= Description of the task =
In the listing below, transcribe the line that contains "- Seamless integration" and all lines following it, ending with the last line. Add nothing.

= Given information =
···
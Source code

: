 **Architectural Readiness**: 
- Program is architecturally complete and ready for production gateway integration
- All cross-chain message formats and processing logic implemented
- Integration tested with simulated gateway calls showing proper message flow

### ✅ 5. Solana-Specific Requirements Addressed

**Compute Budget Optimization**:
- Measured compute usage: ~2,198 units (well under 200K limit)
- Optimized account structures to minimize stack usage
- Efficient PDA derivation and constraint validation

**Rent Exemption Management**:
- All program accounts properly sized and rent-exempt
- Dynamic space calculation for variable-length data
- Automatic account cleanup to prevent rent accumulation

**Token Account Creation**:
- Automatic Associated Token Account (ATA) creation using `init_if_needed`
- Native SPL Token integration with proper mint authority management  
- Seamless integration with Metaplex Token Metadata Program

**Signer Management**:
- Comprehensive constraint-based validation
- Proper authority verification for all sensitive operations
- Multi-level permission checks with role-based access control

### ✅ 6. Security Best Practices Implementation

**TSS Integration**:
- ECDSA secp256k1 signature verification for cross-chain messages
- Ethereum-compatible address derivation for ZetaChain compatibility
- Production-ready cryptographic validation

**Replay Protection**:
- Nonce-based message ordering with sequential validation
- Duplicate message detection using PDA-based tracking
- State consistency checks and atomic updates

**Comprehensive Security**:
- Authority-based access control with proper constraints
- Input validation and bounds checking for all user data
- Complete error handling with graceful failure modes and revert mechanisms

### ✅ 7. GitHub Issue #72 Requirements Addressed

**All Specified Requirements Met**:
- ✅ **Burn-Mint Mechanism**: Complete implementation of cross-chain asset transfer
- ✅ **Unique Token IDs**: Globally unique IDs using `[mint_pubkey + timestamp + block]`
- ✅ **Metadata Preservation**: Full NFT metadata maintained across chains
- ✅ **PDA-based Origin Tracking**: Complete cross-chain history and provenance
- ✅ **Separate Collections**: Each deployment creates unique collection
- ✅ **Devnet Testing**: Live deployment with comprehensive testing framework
···
= Reply =
- Seamless integration with Metaplex Token Metadata Program

**Signer Management**:
- Comprehensive constraint-based validation
- Proper authority verification for all sensitive operations
- Multi-level permission checks with role-based access control

### ✅ 6. Security Best Practices Implementation

**TSS Integration**:
- ECDSA secp256k1 signature verification for cross-chain messages
- Ethereum-compatible address derivation for ZetaChain compatibility
- Production-ready cryptographic validation

**Replay Protection**:
- Nonce-based message ordering with sequential validation
- Duplicate message detection using PDA-based tracking
- State consistency checks and atomic updates

**Comprehensive Security**:
- Authority-based access control with proper constraints
- Input validation and bounds checking for all user data
- Complete error handling with graceful failure modes and revert mechanisms

### ✅ 7. GitHub Issue #72 Requirements Addressed

**All Specified Requirements Met**:
- ✅ **Burn-Mint Mechanism**: Complete implementation of cross-chain asset transfer
- ✅ **Unique Token IDs**: Globally unique IDs using `[mint_pubkey + timestamp + block]`
- ✅ **Metadata Preservation**: Full NFT metadata maintained across chains
- ✅ **PDA-based Origin Tracking**: Complete cross-chain history and provenance
- ✅ **Separate Collections**: Each deployment creates unique collection
- ✅ **Devnet Testing**: Live deployment with comprehensive testing framework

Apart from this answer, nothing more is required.